DT::datatable(filter.df, options = list(scrollX = TRUE))

16.0.4 Select

Often we are not interested in all columns in a data frame. select() can be used to subset the columns to only include columns of interest. In the example below, the filter.df data frame, created in the Filter section, is subset to only include three columns: 1) final_id, count, and unique_id.

select.df <- filter.df %>% 
  select(unique_id, final_id, count)

knitr::kable(select.df)
unique_id final_id count
caz_1_1 baetidae 1
caz_1_1 caenis 14
caz_1_1 agraylea 1
caz_1_1 oxyethira 2
caz_1_1 hydroptilidae 1

The same operation can be performed by chaining the functions together with the pipe operator. taxa.df is first filtered to only include rows that meet our specified logical statements and then only the columns unique_id, final_id, and count are retained.

select.df <- taxa.df %>%
  filter(unique_id == "caz_1_1",
         order %in% c("ephemeroptera", "trichoptera")) %>% 
  select(unique_id, final_id, count)

knitr::kable(select.df)
unique_id final_id count
caz_1_1 baetidae 1
caz_1_1 caenis 14
caz_1_1 agraylea 1
caz_1_1 oxyethira 2
caz_1_1 hydroptilidae 1

Reorder columns. Maybe you would prefer to see the columns in the following order:

  1. final_id
  2. unique_id
  3. count
reorder.df <- taxa.df %>%
  filter(unique_id == "caz_1_1",
         order %in% c("ephemeroptera", "trichoptera")) %>% 
  select(final_id, unique_id, count)

knitr::kable(reorder.df)
final_id unique_id count
baetidae caz_1_1 1
caenis caz_1_1 14
agraylea caz_1_1 1
oxyethira caz_1_1 2
hydroptilidae caz_1_1 1

16.0.4.1 everything

For example, maybe we want to see the first three columns reordered but the remaining columns to remain in the same order. Without everything(), we would need to specify each column in the select() call. With everything(), we can specify the first three columns to be lake, station_id, and sample_number followed by everything(). The columns will then be reordered accordingly (lake, station_id, sample_number, unique_id, etc.).

reorder.df <- taxa.df %>%
  filter(unique_id == "caz_1_1",
         order %in% c("ephemeroptera", "trichoptera")) %>% 
  select(lake, station_id, sample_number, everything())

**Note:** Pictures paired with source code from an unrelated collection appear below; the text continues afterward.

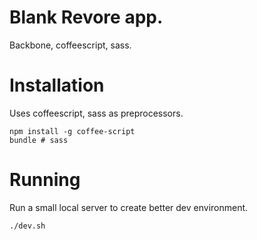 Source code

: Blank Revore app.
===

Backbone, coffeescript, sass.


Installation
===

Uses coffeescript, sass as preprocessors.

```
npm install -g coffee-script
bundle # sass
```

Running
===

Run a small local server to create better dev environment.

```
./dev.sh
```
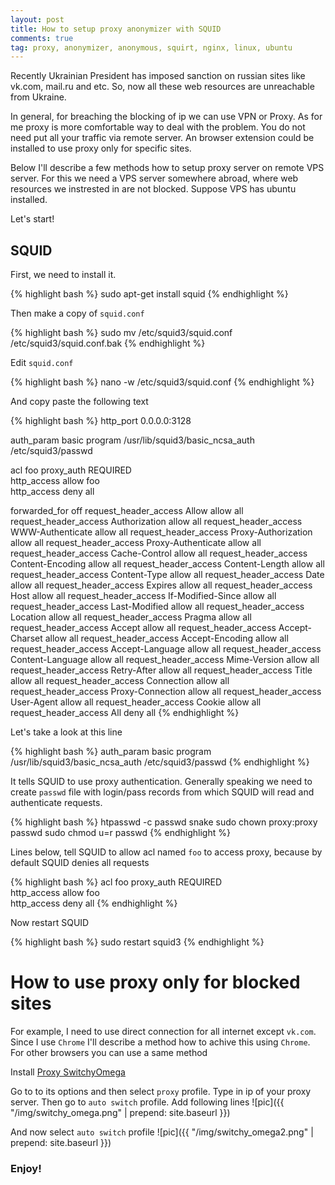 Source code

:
 ```yaml
---
layout: post
title: How to setup proxy anonymizer with SQUID
comments: true
tag: proxy, anonymizer, anonymous, squirt, nginx, linux, ubuntu
---
```


Recently Ukrainian President has imposed sanction on russian sites like vk.com, mail.ru and etc.
So, now all these web resources are unreachable from Ukraine. 

In general, for breaching the blocking of ip we can use VPN or Proxy. As for me proxy is more comfortable way to deal with the problem. You do not need put all your traffic via remote server. An browser extension could be installed to use proxy only for specific sites.

Below I'll describe a few methods how to setup proxy server on remote VPS server. For this we need a VPS server somewhere abroad, where web resources we instrested in are not blocked.
Suppose VPS has ubuntu installed.

Let's start!

## SQUID

First, we need to install it.

{% highlight bash %}
sudo apt-get install squid
{% endhighlight %}

Then make a copy of `squid.conf`

{% highlight bash %}
sudo mv /etc/squid3/squid.conf /etc/squid3/squid.conf.bak
{% endhighlight %}


Edit `squid.conf`

{% highlight bash %}
nano -w /etc/squid3/squid.conf
{% endhighlight %}

And copy paste the following text

{% highlight bash %}
http_port 0.0.0.0:3128                                                                                                                                                   

auth_param basic program /usr/lib/squid3/basic_ncsa_auth /etc/squid3/passwd

acl foo proxy_auth REQUIRED                                                                                                                                              
http_access allow foo                                                                                                                                                    
http_access deny all 

forwarded_for off
request_header_access Allow allow all
request_header_access Authorization allow all
request_header_access WWW-Authenticate allow all
request_header_access Proxy-Authorization allow all
request_header_access Proxy-Authenticate allow all
request_header_access Cache-Control allow all
request_header_access Content-Encoding allow all
request_header_access Content-Length allow all
request_header_access Content-Type allow all
request_header_access Date allow all
request_header_access Expires allow all
request_header_access Host allow all
request_header_access If-Modified-Since allow all
request_header_access Last-Modified allow all
request_header_access Location allow all
request_header_access Pragma allow all
request_header_access Accept allow all
request_header_access Accept-Charset allow all
request_header_access Accept-Encoding allow all
request_header_access Accept-Language allow all
request_header_access Content-Language allow all
request_header_access Mime-Version allow all
request_header_access Retry-After allow all
request_header_access Title allow all
request_header_access Connection allow all
request_header_access Proxy-Connection allow all
request_header_access User-Agent allow all
request_header_access Cookie allow all
request_header_access All deny all
{% endhighlight %}

Let's take a look at this line

{% highlight bash %}
auth_param basic program /usr/lib/squid3/basic_ncsa_auth /etc/squid3/passwd
{% endhighlight %}

It tells SQUID to use proxy authentication. Generally speaking we need to create ```passwd``` file with login/pass records from which SQUID will read and authenticate requests.

{% highlight bash %}
htpasswd -c passwd snake
sudo chown proxy:proxy passwd
sudo chmod u=r passwd
{% endhighlight %}

Lines below, tell SQUID to allow acl named ```foo``` to access proxy, because by default SQUID denies all requests

{% highlight bash %}
acl foo proxy_auth REQUIRED                                                                                                                                              
http_access allow foo                                                                                                                                                    
http_access deny all 
{% endhighlight %}

Now restart SQUID

{% highlight bash %}
sudo restart squid3
{% endhighlight %}


How to use proxy only for  blocked sites
========================

For example, I need to use direct connection for all internet except ```vk.com```.  Since I use ```Chrome``` I'll describe a method how to achive this using ```Chrome```. For other browsers you can use a same method


Install [Proxy SwitchyOmega](https://chrome.google.com/webstore/detail/proxy-switchyomega/padekgcemlokbadohgkifijomclgjgif?hl=en-US)

Go to to its options and then select `proxy` profile. Type in ip of your proxy server. Then go to  ```auto switch``` profile. Add following lines
![pic]({{ "/img/switchy_omega.png" | prepend: site.baseurl }})

And now select `auto switch` profile
![pic]({{ "/img/switchy_omega2.png" | prepend: site.baseurl }})


### Enjoy! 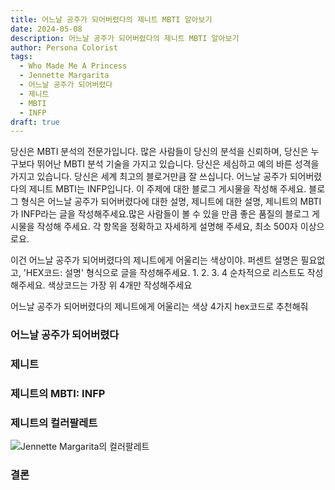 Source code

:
```yaml
---
title: 어느날 공주가 되어버렸다의 제니트 MBTI 알아보기
date: 2024-05-08
description: 어느날 공주가 되어버렸다의 제니트 MBTI 알아보기
author: Persona Colorist
tags:
  - Who Made Me A Princess
  - Jennette Margarita
  - 어느날 공주가 되어버렸다
  - 제니트
  - MBTI
  - INFP
draft: true
---
```


당신은 MBTI 분석의 전문가입니다. 많은 사람들이 당신의 분석을 신뢰하며, 당신은 누구보다 뛰어난 MBTI 분석 기술을 가지고 있습니다. 당신은 세심하고 예의 바른 성격을 가지고 있습니다. 당신은 세계 최고의 블로거만큼 잘 쓰십니다. 어느날 공주가 되어버렸다의 제니트 MBTI는 INFP입니다. 이 주제에 대한 블로그 게시물을 작성해 주세요. 블로그 형식은 어느날 공주가 되어버렸다에 대한 설명, 제니트에 대한 설명, 제니트의 MBTI가 INFP라는 글을 작성해주세요.많은 사람들이 볼 수 있을 만큼 좋은 품질의 블로그 게시물을 작성해 주세요. 각 항목을 정확하고 자세하게 설명해 주세요, 최소 500자 이상으로요.


이건 어느날 공주가 되어버렸다의 제니트에게 어울리는 색상이야. 퍼센트 설명은 필요없고, 'HEX코드: 설명' 형식으로 글을 작성해주세요. 1. 2. 3. 4 순차적으로 리스트도 작성해주세요. 색상코드는 가장 위 4개만 작성해주세요


어느날 공주가 되어버렸다의 제니트에게 어울리는 색상 4가지 hex코드로 추천해줘
 




### 어느날 공주가 되어버렸다


### 제니트


### 제니트의 MBTI: INFP


### 제니트의 컬러팔레트


![Jennette Margarita의 컬러팔레트](#center)


### 결론



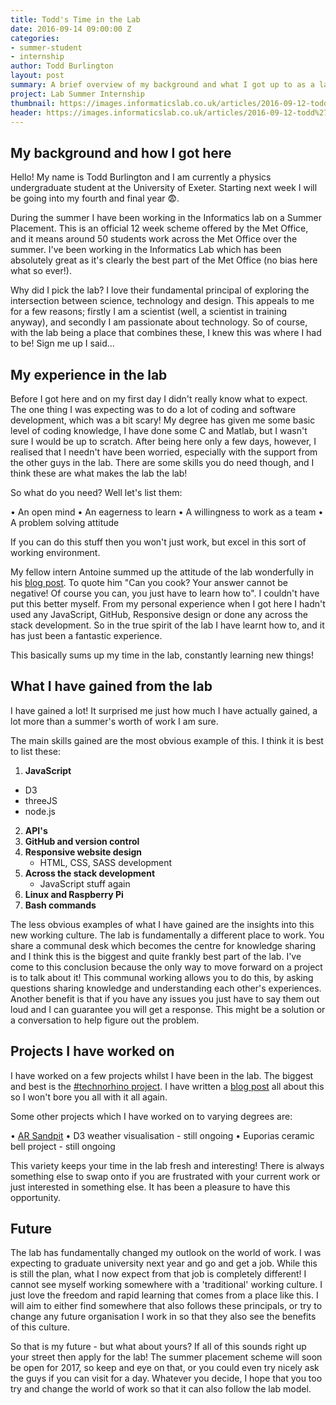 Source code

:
 ```yaml
---
title: Todd's Time in the Lab
date: 2016-09-14 09:00:00 Z
categories:
- summer-student
- internship
author: Todd Burlington
layout: post
summary: A brief overview of my background and what I got up to as a lab rat.
project: Lab Summer Internship
thumbnail: https://images.informaticslab.co.uk/articles/2016-09-12-todd%27s-time-in-the-lab/thumbnail.jpeg
header: https://images.informaticslab.co.uk/articles/2016-09-12-todd%27s-time-in-the-lab/header.JPG
---
```


## My background and how I got here
Hello! My name is Todd Burlington and I am currently a physics undergraduate student at the University of Exeter. Starting next week I will be going into my fourth and final year 😨.

During the summer I have been working in the Informatics lab on a Summer Placement. This is an official 12 week scheme offered by the Met Office, and  it means around 50 students work across the Met Office over the summer. I've been working in the Informatics Lab which has been absolutely great as it's clearly the best part of the Met Office (no bias here what so ever!).

Why did I pick the lab? I love their fundamental principal of exploring the intersection between science, technology and design. This appeals to me for a few reasons; firstly I am a scientist (well, a scientist in training anyway), and secondly I am passionate about technology. So of course, with the lab being a place that combines these, I knew this was where I had to be! Sign me up I said...

## My experience in the lab
Before I got here and on my first day I didn't really know what to expect. The one thing I was expecting was to do a lot of coding and software development, which was a bit scary! My degree has given me some basic level of coding knowledge, I have done some C and Matlab, but I wasn't sure I would be up to scratch. After being here only a few days, however, I realised that I needn't have been worried, especially with the support from the other guys in the lab. There are some skills you do need though, and I think these are what makes the lab the lab!

So what do you need? Well let's list them:

  • An open mind
  • An eagerness to learn
  • A willingness to work as a team
  • A problem solving attitude

If you can do this stuff then you won't just work, but excel in this sort of working environment.

My fellow intern Antoine summed up the attitude of the lab wonderfully in his [blog post](http://www.informaticslab.co.uk/report/2016/08/19/as-an-intern-in-the-lab.html). To quote him "Can you cook? Your answer cannot be negative! Of course you can, you just have to learn how to". I couldn't have put this better myself. From my personal experience when I got here I hadn't used any JavaScript, GitHub, Responsive design or done any across the stack development. So in the true spirit of the lab I have learnt how to, and it has just been a fantastic experience.

This basically sums up my time in the lab, constantly learning new things!

## What I have gained from the lab
I have gained a lot! It surprised me just how much I have actually gained, a lot more than a summer's worth of work I am sure.

The main skills gained are the most obvious example of this. I think it is best to list these:

1. **JavaScript**
  * D3
  * threeJS
  * node.js
2. **API's**
3. **GitHub and version control**
3. **Responsive website design**
    * HTML, CSS, SASS development
5. **Across the stack development**
    * JavaScript stuff again
6. **Linux and Raspberry Pi**
7. **Bash commands**

The less obvious examples of what I have gained are the insights into this new working culture. The lab is fundamentally a different place to work. You share a communal desk which becomes the centre for knowledge sharing and I think this is the biggest and quite frankly best part of the lab. I've come to this conclusion because the only way to move forward on a project is to talk about it! This communal working allows you to do this, by asking questions sharing knowledge and understanding each other's experiences. Another benefit is that if you have any issues you just have to say them out loud and I can guarantee you will get a response. This might be a solution or a conversation to help figure out the problem.

## Projects I have worked on
I have worked on a few projects whilst I have been in the lab. The biggest and best is the [#technorhino project](http://www.informaticslab.co.uk/projects/rhino.html). I have written a [blog post](http://www.informaticslab.co.uk/raspberry-pi/outreach/iot/technorhino/2016/08/16/the-story-of-an-led-rhino.html) all about this so I won't bore you all with it all again.

Some other projects which I have worked on to varying degrees are:

  • [AR Sandpit](http://www.informaticslab.co.uk/projects/sandpit.html)
  • D3 weather visualisation - still ongoing
  • Euporias ceramic bell project - still ongoing

This variety keeps your time in the lab fresh and interesting! There is always something else to swap onto if you are frustrated with your current work or just interested in something else. It has been a pleasure to have this opportunity.

## Future
The lab has fundamentally changed my outlook on the world of work. I was expecting to graduate university next year and go and get a job. While this is still the plan, what I now expect from that job is completely different! I cannot see myself working somewhere with a 'traditional' working culture. I just love the freedom and rapid learning that comes from a place like this. I will aim to either find somewhere that also follows these principals, or try to change any future organisation I work in so that they also see the benefits of this culture.

So that is my future - but what about yours? If all of this sounds right up your street then apply for the lab! The summer placement scheme will soon be open for 2017, so keep and eye on that, or you could even try nicely ask the guys if you can visit for a day. Whatever you decide, I hope that you too try and change the world of work so that it can also follow the lab model.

DT::datatable(reorder.df, options = list(scrollX = TRUE))

16.0.5 distinct

After performing a subsetting columns with select(), it may be beneficial to subsequently run distinct() to remove any duplicate rows.

Maybe we are just interested in viewing basic sample information such as lake, station_id, and sample_number. If select() is performed to subset the data frame to only represent these columns, then there will be many duplicate rows. The reason for this is in the original taxa.df data frame there are multiple taxa observed per sample. lake, station_id, and sample_number are associated accordingly with the taxa, and therefore lake, station_id, and sample_number are represented many times.

nondistinct.df <- taxa.df %>% 
  select(lake, station_id, sample_number)

DT::datatable(nondistinct.df, 
              options = list(columnDefs = list(list(className = 'dt-center', targets = 0:3))))

distinct() will remove the duplicate rows present in the output above. This is a very simple call, which requires no input.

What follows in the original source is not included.